====== Data for analysis

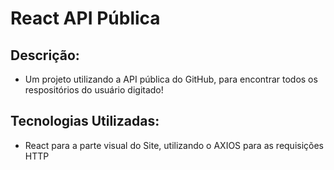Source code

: 
# React API Pública

## Descrição: 

- Um projeto utilizando a API pública do GitHub, para encontrar todos os respositórios do usuário digitado!

## Tecnologias Utilizadas: 

- React para a parte visual do Site, utilizando o AXIOS para as requisições HTTP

============

- _Problem to solve_
Reproduce without change every line of the entries above, from the one containing "- Um projeto" through the last.

- _The answer_
- Um projeto utilizando a API pública do GitHub, para encontrar todos os respositórios do usuário digitado!

## Tecnologias Utilizadas: 

- React para a parte visual do Site, utilizando o AXIOS para as requisições HTTP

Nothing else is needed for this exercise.